= Pol Abraham =

French architect

Hippolyte Pierre "Pol" Abraham (11 March 1891 in Nantes, France - 21 January 1966 in Paris) was a French architect.

He graduated in 1920 from the atelier of Jean-Louis Pascal at the École nationale supérieure des Beaux-Arts in Paris, then followed a course in the Ecole du Louvre from 1921 to 1924. He was a member of the Société des Architectes Diplômés par le Gouvernement (SADG) and magazine editor from 1923 to 1924.

After the First World War, he participated in reconstruction work in northern France. Then in 1923, he opened his office in Paris, in association with Paul Sinoir, and produced many public and private buildings in the Île-de-France: His mastery of construction techniques and concrete, in particular, is revealed in his major works.

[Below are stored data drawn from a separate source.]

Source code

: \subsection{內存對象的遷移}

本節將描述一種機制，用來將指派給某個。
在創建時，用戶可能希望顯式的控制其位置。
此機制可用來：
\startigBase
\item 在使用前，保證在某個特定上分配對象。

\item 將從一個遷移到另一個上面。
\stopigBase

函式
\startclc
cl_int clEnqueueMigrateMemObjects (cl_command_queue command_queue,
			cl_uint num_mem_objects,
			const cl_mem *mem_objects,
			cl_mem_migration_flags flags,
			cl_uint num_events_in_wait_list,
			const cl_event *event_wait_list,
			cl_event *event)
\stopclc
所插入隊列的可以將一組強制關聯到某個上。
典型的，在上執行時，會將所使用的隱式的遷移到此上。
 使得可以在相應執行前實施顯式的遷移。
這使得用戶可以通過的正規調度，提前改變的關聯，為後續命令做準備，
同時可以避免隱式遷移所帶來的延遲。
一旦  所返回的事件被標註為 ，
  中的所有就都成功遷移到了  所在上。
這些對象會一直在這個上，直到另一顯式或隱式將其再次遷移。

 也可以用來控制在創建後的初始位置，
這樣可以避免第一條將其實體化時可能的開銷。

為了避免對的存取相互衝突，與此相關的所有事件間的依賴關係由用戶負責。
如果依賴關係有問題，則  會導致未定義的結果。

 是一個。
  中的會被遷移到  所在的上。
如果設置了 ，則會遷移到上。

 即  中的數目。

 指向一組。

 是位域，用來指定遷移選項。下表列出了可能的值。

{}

At the same time, he was involved in the production of villas in Brittany, Val-André and Sables d'Or les Pins, In the 1930s, he collaborated with architect Henry Jacques Le Même on the construction of sanatoriums at Plateau d'Assy, Haute-Savoie, the sanatorium of the Roc Fiz (1932), Guebriant (1932–33), Clairière (1934) and finally the sanatorium of Martel de Janville (1932–1937). Between 1940 and 1942 and 1945 and 1947, he led the experimental reconstruction of the central city of Orléans and was noted for his use of heavy prefabricated reinforced concrete. In 1949 he designed the plan of the École Nationale d'Enseignement Technique de Montluçon (Allier).